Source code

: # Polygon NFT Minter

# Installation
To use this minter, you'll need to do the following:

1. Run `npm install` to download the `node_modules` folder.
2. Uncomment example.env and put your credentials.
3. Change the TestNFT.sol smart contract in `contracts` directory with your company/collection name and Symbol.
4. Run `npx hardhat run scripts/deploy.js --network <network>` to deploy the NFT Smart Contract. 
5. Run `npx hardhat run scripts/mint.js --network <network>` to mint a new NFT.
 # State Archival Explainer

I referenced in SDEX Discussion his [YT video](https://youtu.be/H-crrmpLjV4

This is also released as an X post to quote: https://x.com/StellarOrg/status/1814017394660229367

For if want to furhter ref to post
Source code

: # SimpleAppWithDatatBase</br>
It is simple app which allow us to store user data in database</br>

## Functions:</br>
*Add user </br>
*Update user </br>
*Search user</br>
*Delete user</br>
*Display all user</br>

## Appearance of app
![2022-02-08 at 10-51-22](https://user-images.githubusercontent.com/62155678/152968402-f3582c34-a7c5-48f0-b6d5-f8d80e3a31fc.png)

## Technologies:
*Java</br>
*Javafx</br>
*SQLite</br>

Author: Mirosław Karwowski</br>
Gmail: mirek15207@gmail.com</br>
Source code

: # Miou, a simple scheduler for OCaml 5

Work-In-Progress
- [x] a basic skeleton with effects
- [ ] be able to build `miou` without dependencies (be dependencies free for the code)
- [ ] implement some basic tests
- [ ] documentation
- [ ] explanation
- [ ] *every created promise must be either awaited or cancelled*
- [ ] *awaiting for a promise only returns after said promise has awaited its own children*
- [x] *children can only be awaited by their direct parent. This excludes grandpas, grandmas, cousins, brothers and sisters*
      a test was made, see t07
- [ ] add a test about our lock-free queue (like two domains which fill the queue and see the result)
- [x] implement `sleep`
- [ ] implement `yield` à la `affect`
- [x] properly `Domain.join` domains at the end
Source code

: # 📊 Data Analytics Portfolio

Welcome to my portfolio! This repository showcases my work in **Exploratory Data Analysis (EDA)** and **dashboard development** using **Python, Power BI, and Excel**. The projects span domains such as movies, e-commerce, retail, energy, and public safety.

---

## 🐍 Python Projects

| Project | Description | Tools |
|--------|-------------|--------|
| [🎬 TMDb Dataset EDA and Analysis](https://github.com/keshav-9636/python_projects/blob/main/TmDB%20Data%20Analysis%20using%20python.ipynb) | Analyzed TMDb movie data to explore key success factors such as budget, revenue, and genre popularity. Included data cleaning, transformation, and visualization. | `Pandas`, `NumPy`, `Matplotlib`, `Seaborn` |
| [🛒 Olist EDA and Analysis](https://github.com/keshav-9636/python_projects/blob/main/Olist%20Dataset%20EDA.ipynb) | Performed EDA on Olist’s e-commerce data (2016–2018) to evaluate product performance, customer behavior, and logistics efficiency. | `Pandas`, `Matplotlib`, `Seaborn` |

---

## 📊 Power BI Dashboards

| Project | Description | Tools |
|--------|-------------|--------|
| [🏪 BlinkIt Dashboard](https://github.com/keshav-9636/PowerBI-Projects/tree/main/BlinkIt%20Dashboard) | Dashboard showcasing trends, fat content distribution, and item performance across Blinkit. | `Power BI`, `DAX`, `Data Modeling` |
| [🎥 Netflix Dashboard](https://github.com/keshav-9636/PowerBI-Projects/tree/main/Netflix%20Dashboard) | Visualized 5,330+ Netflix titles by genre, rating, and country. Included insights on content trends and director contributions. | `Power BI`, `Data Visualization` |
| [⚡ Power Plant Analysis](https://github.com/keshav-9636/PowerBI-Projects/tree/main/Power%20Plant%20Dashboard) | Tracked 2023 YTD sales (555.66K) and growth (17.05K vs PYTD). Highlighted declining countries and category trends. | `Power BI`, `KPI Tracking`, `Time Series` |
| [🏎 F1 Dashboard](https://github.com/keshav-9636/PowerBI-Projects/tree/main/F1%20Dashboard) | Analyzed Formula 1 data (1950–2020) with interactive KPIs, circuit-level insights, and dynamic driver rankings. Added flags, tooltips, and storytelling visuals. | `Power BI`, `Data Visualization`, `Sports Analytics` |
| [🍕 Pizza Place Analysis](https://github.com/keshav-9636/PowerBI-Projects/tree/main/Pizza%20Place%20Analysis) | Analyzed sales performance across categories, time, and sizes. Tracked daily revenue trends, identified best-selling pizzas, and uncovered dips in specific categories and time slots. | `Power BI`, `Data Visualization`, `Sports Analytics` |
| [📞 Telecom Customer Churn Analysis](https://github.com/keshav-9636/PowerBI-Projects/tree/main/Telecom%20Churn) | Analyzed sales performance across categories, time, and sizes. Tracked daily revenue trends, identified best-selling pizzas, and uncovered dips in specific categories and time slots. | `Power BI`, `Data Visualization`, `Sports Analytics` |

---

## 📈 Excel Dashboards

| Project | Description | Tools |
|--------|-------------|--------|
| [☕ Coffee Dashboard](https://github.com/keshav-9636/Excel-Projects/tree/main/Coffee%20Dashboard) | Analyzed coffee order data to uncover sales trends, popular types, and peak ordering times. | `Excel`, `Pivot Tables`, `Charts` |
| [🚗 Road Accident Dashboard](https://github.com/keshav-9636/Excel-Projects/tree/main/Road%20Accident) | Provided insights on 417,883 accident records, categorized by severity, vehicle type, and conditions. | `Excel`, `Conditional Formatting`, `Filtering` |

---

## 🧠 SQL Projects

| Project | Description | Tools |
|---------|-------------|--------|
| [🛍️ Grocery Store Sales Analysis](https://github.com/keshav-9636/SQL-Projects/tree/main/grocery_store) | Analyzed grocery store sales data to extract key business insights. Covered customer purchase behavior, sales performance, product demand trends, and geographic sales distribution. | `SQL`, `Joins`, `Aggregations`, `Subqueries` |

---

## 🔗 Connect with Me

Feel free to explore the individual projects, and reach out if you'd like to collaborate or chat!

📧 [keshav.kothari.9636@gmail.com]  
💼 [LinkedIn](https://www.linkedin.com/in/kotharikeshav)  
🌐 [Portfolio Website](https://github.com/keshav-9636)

The task
From the entries above, copy out every line where the string "best" appears.

Exercise response
| [🍕 Pizza Place Analysis](https://github.com/keshav-9636/PowerBI-Projects/tree/main/Pizza%20Place%20Analysis) | Analyzed sales performance across categories, time, and sizes. Tracked daily revenue trends, identified best-selling pizzas, and uncovered dips in specific categories and time slots. | `Power BI`, `Data Visualization`, `Sports Analytics` |
| [📞 Telecom Customer Churn Analysis](https://github.com/keshav-9636/PowerBI-Projects/tree/main/Telecom%20Churn) | Analyzed sales performance across categories, time, and sizes. Tracked daily revenue trends, identified best-selling pizzas, and uncovered dips in specific categories and time slots. | `Power BI`, `Data Visualization`, `Sports Analytics` |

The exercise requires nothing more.